Ho come la sensazione che il dibattito sulla necessita’ di una Carta dei diritti per Internet (nato da una vecchia idea di Stefano Rodota’) sia un dibattito quasi solo italiano. Stefano Maffulli sul suo blog scrive oggi che l’idea di regolamentare la rete con normative sovranazionali che la mantengano al di fuori dei grandi potentati non lo convince. Qualche giorno fa Alessandro Bottoni in un commento su PI argomentava in direzione opposta. Personalmente ho molta poca fiducia nei governi, specie nella loro declinazione di governi illuminati e sovranazionali votati all’interesse collettivo. Penso che la rete se la sia cavata egregiamente fino ad oggi senza nessun regolatore illuminato e che i rischi e le preoccupazione per la sua occupazione siano tanto concreti quanto non recenti. E che Internet abbia sempre trovato modo e maniera per opporvisi. In altre parole, la carta dei diritti (come del resto ho scritto spesso in passato) non mi convince per nulla.

5 commenti a “NON INCARTIAMOCI”

  1. federico ferrazza dice:

    premesso che sono d'accordo con te, nel suo ultimo intervento al dialogue forum on internet rights di roma (http://www.dfiritaly2007.it/pdf/Intervento_Rodota.pdf), però, rodotà  non parla di un accordo fra governi. anzi.

  2. vb dice:

    Si può discutere sullo strumento; personalmente penso che la "carta" sia più che altro una indicazione simbolica di un obiettivo che il punto fondamentale della questione.

    Il problema però è che nella situazione attuale le tradizionali dichiarazioni di diritti, che pure sono teoricamente applicabili, restano lettera morta; il risultato è che chiunque, da Google in giù, fa un po' quello che gli pare, senza rispondere a nessuno.

    Eppure la storia di altri media dove si predicò che era necessario lasciare mano completamente libera – dalla radio alla televisione – insegna che il risultato più probabile di un completo lasciar fare è il consolidamento del potere nelle mani di pochi, senza vincoli e senza garanzie per il pubblico.

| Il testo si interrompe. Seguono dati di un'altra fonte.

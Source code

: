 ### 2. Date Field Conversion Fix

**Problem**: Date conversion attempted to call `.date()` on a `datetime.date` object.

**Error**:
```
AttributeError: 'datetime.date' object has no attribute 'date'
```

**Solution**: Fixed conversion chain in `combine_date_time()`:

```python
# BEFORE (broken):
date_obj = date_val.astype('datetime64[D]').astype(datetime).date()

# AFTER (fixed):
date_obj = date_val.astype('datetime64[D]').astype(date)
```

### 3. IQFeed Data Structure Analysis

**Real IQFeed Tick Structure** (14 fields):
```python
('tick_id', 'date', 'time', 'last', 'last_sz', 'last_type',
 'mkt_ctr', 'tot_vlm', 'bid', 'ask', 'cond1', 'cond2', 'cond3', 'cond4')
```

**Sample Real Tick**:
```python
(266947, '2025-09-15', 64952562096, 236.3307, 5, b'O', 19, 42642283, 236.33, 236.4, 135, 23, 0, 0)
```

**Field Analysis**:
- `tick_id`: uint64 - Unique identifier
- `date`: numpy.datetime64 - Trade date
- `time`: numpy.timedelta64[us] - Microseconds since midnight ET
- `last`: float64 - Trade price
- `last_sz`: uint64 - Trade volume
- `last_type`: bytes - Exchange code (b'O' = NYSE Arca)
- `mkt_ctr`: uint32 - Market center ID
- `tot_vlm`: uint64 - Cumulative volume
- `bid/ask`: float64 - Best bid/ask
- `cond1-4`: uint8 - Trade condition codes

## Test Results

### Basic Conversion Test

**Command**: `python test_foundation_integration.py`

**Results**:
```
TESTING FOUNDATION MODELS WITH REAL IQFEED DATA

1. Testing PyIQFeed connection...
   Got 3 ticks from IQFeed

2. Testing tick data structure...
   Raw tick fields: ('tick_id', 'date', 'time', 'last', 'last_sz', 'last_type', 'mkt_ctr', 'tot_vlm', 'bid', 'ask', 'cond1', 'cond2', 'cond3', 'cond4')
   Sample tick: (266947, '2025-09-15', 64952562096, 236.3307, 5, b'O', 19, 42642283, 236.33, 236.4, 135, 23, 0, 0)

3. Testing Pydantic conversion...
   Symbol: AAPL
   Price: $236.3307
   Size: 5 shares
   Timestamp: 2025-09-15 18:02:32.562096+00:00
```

  3. massimo mantellini dice:

    magari Vittorio,

    gli esempi dell'evoluzione degli altri media per internet potrebbero essere meno applicabili no?

  4. kit dice:

    Ma quale carta dei diritti. Il giorno in cui si applicasse un qualsiasi regolamento (diritti, e poi chissà  magari anche doveri, perché no?) dovremmo stare qui a pensare ad un'altra internet. E no. I diritti sono la chiave per entrare nel potere, non per limitarlo. Governi, stati, legislatori, no non dobbiamo starci per nessuna (anche buona) ragione al mondo. Io me ne impippo di google. Questa non è la tv, la cui diffusione è condizionata da una serie di apparecchiature (ripetitori, satelliti, etc.) che solo pochi si possono permettere.

    Ricordate Berlusconi? Quando costruì la sua prima rete stanziò 10 miliardi di lire per 10 ripetitori italiani. Fu la fine di un mezzo che doveva essere di larga e popolare creazione e diffusione. Qui basta una presa del telefono (il minimo indispensabile, ma che c'è ovunque nel mondo) e con questo mezzo anch'io posso dire le mie minchiate. A costi zero.

    Con ciò non sono così fesso da non pensare che se voglio che un mio filmato sia visto almeno da tre persone lo debbo mettere su youtube e che youtube è un potentato che sarebbe bene ingabbiare un po'. Ma sono contento così, preferisco sapere che non ci sono regole, mai e di nessuno tipo. E' ovvio però che dobbiamo cominciare a preoccuparci un po'. Quando si parla di diritti non si sa mai dove si va a finire. La difesa (così com'è) di questo mezzo di comunicazione dovrà  essere molto netta, e nel caso stare pronti a traslocare da qualche altra parte.

  5. Joe Tempesta dice:

    VB, non mi risulta esista una "carta dei diritti del Telefono", o una "carta dei diritti della Radio". Esistono regolamenti e leggi (nazionali perlopiù). I primi servono soprattutto per consentire ai sistemi di funzionare (un po' come gli RFC su Internet) i secondi a limitare questo o quello, ma son sempre nazionali. D'altra parte non sarebbe esistita Radio Londra se le regole le avesse stabilite la Società  delle Nazioni (ciò che di più simile a un governo sovranazionale eisteva allora) di cui facevano parte anche l'Italia e la Germania.